=== MATERIAL FOR THIS EXERCISE ===
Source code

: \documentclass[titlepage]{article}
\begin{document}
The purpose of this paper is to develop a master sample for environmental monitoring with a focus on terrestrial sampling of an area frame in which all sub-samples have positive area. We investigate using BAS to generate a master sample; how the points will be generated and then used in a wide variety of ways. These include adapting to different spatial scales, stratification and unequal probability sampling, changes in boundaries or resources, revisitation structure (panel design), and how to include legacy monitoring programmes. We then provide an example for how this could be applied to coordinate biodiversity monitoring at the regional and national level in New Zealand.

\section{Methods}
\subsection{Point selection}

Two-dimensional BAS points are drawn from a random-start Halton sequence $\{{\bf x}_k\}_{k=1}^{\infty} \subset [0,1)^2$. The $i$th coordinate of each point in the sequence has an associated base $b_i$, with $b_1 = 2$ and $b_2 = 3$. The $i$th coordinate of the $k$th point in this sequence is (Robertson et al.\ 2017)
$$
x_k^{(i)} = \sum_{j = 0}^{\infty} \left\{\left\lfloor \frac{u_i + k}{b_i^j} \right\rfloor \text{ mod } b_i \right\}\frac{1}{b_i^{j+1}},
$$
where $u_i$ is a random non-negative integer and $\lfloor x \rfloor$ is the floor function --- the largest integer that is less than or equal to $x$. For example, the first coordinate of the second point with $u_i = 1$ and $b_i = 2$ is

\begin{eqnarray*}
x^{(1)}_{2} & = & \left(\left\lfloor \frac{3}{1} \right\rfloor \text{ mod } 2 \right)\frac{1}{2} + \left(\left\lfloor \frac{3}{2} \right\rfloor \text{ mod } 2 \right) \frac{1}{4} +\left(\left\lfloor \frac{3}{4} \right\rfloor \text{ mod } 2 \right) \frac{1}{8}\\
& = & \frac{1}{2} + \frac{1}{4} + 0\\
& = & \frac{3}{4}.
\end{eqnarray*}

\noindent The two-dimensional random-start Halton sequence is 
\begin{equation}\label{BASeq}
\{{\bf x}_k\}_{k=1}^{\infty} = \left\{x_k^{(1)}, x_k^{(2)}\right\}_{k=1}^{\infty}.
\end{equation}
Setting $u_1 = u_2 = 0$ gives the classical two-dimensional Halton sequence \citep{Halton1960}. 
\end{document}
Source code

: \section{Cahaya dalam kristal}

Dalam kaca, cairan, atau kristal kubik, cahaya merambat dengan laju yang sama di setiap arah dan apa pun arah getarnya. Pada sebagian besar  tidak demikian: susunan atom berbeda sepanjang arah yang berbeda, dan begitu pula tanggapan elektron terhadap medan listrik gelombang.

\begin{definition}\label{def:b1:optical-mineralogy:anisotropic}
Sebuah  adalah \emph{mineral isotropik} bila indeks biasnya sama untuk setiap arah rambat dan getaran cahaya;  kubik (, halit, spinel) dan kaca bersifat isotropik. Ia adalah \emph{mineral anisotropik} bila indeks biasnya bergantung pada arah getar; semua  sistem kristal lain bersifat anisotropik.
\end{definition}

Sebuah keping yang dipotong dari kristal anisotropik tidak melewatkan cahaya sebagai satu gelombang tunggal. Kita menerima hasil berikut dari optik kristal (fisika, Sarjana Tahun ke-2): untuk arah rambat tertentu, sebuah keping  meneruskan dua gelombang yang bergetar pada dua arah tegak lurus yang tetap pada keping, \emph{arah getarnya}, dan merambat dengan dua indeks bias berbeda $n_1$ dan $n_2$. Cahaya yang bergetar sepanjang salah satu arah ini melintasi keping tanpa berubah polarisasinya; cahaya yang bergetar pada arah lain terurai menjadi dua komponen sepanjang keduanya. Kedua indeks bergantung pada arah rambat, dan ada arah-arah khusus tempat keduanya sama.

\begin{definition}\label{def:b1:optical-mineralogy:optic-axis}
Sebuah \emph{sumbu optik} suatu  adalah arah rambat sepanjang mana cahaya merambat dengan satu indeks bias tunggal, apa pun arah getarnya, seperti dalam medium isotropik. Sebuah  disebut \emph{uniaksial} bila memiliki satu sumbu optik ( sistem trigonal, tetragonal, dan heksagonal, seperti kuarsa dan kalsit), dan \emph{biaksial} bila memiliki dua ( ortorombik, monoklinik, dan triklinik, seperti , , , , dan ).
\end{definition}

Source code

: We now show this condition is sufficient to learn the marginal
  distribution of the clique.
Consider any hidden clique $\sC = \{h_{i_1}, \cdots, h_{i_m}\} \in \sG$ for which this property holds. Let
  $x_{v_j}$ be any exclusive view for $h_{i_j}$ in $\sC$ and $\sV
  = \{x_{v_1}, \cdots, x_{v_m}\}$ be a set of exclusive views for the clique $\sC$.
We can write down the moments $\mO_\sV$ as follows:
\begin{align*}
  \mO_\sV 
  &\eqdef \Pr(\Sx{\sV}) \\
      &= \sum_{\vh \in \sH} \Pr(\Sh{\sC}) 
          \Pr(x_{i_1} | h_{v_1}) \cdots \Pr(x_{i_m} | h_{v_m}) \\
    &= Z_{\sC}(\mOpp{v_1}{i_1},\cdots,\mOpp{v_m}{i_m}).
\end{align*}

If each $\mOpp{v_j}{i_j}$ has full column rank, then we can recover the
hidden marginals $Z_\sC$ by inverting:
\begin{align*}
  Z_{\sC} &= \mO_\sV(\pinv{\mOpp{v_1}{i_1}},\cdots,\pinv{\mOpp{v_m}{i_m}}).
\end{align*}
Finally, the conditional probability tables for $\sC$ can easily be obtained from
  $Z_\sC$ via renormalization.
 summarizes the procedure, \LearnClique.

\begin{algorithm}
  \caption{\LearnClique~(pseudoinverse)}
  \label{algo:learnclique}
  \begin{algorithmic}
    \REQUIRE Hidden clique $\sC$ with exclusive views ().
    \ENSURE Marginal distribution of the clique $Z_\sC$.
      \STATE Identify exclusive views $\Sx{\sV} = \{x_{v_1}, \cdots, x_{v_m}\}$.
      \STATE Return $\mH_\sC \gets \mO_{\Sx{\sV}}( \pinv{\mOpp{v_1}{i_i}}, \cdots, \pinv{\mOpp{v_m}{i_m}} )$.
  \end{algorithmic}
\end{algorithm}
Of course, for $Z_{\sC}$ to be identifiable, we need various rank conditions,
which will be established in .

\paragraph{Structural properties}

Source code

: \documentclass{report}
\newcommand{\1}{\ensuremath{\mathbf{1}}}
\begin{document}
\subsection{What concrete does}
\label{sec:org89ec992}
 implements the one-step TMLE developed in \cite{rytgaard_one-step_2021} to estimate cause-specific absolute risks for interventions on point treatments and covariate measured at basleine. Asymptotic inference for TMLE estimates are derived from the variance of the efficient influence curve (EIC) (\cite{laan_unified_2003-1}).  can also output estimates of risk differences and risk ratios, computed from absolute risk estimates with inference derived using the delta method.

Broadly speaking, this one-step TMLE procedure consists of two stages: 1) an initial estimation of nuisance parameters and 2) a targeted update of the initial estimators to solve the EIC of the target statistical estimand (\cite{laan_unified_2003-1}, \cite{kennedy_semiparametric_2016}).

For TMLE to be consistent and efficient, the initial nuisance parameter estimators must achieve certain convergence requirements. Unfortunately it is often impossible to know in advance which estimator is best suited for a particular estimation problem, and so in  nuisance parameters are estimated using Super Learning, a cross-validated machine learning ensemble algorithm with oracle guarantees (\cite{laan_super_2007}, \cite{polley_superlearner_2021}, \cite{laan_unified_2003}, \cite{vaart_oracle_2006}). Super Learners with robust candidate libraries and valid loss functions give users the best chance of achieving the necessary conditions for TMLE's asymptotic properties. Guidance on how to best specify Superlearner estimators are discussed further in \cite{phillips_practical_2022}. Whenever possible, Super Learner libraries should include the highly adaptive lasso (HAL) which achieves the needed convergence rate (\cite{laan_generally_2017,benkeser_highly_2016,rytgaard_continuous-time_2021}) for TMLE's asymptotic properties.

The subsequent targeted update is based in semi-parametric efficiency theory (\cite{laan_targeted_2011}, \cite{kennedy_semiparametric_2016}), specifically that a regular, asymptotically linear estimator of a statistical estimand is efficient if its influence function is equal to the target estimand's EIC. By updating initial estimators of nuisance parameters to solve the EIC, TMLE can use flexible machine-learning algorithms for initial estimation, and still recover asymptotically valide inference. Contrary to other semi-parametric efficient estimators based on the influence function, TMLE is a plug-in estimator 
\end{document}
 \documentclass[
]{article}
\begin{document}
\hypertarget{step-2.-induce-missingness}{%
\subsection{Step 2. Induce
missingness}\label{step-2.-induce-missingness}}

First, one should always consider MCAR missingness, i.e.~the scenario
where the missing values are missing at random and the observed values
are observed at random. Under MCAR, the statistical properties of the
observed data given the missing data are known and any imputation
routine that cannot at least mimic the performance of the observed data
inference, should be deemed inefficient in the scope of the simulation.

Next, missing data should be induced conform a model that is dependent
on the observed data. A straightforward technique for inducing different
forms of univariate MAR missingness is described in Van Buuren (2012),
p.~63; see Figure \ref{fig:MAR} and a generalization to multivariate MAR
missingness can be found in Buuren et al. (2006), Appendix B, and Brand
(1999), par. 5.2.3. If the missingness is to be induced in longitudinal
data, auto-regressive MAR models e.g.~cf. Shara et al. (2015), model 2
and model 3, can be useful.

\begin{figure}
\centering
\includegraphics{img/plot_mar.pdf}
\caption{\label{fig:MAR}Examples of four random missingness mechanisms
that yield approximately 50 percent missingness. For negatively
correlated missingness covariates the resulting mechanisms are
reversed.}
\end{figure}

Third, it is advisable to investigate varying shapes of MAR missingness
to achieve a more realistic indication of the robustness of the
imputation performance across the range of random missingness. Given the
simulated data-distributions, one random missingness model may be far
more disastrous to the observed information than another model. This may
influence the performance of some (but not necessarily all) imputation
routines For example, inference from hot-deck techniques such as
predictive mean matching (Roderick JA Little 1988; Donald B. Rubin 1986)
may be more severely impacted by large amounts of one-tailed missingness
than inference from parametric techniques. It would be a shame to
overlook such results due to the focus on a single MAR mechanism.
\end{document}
===
» EXERCISE GOAL: Please return only the lines from the one that contains "data, auto-regressive MAR" through the final line of the entries, each exactly as written.

» SOLUTION:
data, auto-regressive MAR models e.g.~cf. Shara et al. (2015), model 2
and model 3, can be useful.

\begin{figure}
\centering
\includegraphics{img/plot_mar.pdf}
\caption{\label{fig:MAR}Examples of four random missingness mechanisms
that yield approximately 50 percent missingness. For negatively
correlated missingness covariates the resulting mechanisms are
reversed.}
\end{figure}

Third, it is advisable to investigate varying shapes of MAR missingness
to achieve a more realistic indication of the robustness of the
imputation performance across the range of random missingness. Given the
simulated data-distributions, one random missingness model may be far
more disastrous to the observed information than another model. This may
influence the performance of some (but not necessarily all) imputation
routines For example, inference from hot-deck techniques such as
predictive mean matching (Roderick JA Little 1988; Donald B. Rubin 1986)
may be more severely impacted by large amounts of one-tailed missingness
than inference from parametric techniques. It would be a shame to
overlook such results due to the focus on a single MAR mechanism.
\end{document}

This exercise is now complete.